What you have to do:
Nothing is needed except the lines below that run from the one with "## Contributing" through the one with "- Refer to the", repeated exactly.

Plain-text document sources
____________

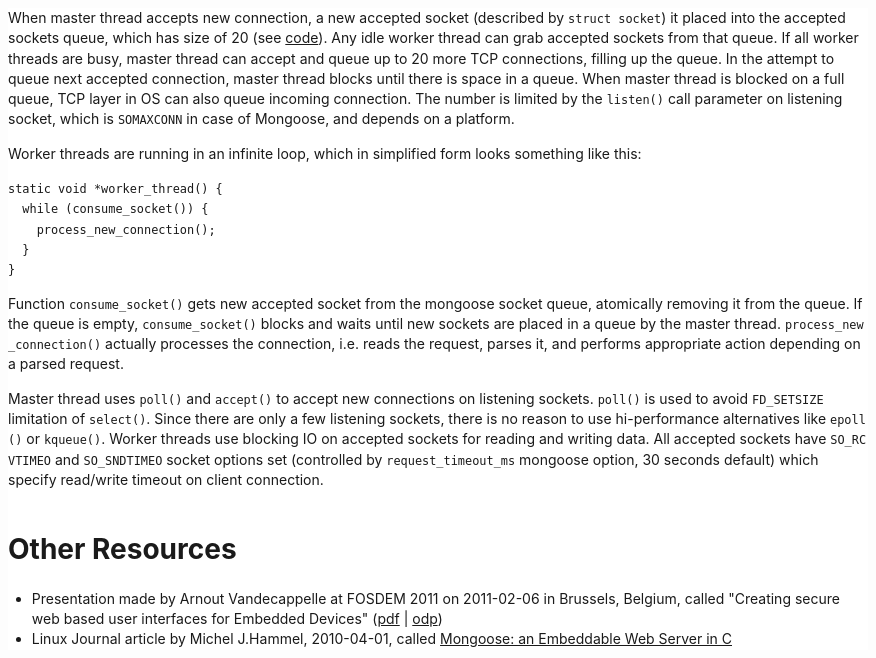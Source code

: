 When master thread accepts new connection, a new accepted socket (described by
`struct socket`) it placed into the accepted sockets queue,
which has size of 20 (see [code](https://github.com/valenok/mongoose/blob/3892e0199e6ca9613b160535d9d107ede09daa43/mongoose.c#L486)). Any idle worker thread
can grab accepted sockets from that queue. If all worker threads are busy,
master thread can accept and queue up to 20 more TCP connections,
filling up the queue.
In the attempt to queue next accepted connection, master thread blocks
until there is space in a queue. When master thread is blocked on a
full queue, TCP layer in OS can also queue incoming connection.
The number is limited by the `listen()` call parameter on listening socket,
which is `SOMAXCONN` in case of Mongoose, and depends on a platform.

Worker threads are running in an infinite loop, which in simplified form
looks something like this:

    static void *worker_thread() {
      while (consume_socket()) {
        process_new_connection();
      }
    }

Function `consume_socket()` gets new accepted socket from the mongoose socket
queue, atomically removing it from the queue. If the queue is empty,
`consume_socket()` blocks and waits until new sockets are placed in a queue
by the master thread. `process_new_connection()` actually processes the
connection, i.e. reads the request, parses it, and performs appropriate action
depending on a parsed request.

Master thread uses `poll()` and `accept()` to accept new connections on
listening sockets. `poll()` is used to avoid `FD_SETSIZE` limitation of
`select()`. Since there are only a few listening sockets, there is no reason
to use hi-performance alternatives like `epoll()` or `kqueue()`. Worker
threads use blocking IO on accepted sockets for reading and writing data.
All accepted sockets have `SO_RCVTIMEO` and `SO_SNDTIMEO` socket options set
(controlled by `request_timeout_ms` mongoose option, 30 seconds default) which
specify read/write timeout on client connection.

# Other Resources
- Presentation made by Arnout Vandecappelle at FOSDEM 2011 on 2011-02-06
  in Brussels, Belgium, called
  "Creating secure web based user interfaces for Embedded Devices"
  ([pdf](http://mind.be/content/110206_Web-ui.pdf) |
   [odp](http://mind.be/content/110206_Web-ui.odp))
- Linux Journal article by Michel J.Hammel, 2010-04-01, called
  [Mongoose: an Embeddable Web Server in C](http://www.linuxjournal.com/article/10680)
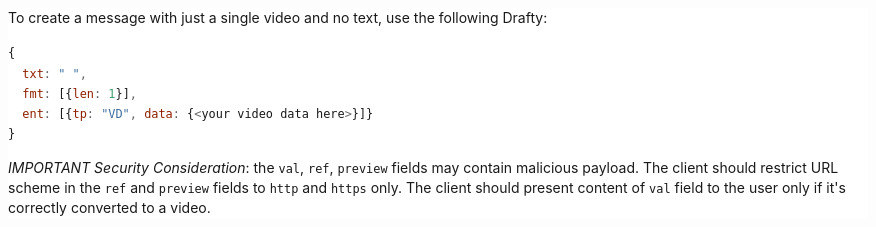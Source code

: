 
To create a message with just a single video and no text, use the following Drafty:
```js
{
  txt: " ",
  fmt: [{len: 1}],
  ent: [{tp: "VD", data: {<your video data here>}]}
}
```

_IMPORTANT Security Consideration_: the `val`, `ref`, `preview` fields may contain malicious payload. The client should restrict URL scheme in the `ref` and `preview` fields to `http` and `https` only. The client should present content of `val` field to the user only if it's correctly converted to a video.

____________

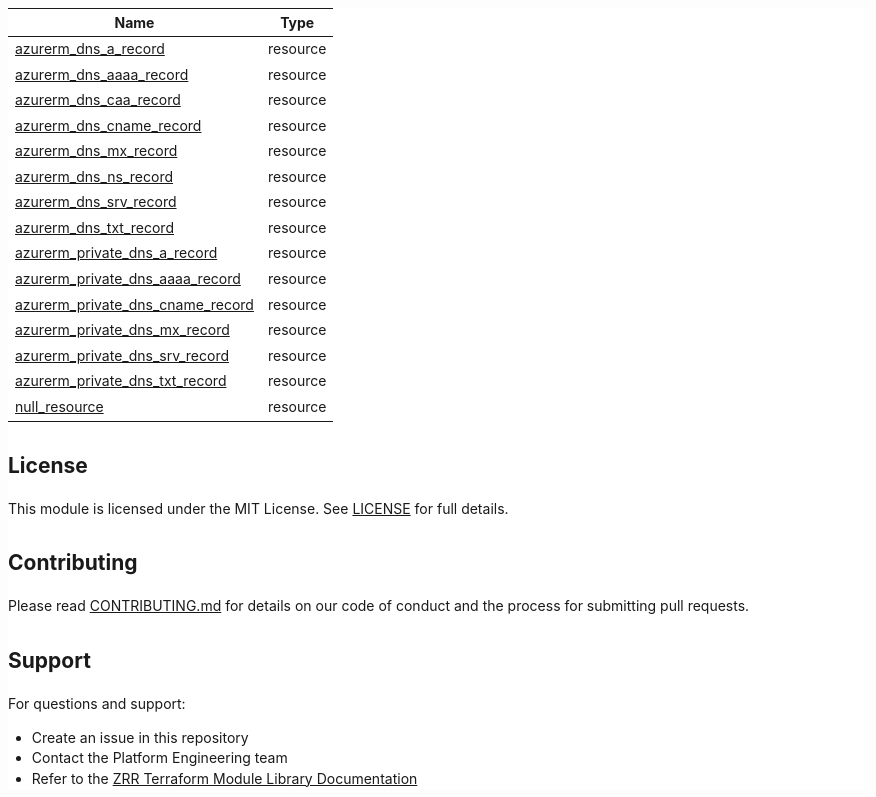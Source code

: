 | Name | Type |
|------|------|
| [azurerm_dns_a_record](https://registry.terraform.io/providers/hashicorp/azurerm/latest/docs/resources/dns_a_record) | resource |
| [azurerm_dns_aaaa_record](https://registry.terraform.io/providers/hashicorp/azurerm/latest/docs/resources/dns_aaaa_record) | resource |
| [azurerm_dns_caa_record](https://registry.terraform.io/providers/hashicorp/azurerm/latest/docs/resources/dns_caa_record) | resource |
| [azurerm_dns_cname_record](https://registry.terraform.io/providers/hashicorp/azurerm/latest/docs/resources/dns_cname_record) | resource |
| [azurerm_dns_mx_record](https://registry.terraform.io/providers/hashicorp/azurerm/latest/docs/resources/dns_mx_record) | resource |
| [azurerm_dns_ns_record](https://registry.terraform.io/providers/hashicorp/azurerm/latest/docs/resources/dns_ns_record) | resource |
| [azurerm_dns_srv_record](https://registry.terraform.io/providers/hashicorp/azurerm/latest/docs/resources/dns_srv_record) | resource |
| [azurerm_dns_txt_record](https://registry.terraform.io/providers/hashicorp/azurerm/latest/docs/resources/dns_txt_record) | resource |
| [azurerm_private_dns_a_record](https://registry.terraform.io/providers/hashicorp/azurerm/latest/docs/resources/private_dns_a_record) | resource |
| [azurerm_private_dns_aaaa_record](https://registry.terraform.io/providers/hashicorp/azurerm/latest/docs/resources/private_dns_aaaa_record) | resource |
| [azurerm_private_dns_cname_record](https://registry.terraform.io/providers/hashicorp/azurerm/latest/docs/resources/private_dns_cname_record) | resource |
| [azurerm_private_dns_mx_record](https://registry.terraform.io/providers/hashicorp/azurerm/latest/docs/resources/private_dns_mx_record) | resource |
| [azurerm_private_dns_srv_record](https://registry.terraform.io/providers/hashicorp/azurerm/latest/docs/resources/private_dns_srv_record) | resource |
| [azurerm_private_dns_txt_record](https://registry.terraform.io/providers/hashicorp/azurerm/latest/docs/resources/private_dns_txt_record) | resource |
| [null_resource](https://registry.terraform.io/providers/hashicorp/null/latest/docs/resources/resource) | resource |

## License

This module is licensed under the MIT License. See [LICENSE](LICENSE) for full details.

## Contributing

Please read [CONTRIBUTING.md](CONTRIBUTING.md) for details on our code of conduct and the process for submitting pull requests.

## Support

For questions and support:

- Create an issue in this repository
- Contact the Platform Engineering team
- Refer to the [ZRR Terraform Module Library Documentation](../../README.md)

____________

Answer to the exercise:
## Contributing

Please read [CONTRIBUTING.md](CONTRIBUTING.md) for details on our code of conduct and the process for submitting pull requests.

## Support

For questions and support:

- Create an issue in this repository
- Contact the Platform Engineering team
- Refer to the [ZRR Terraform Module Library Documentation](../../README.md)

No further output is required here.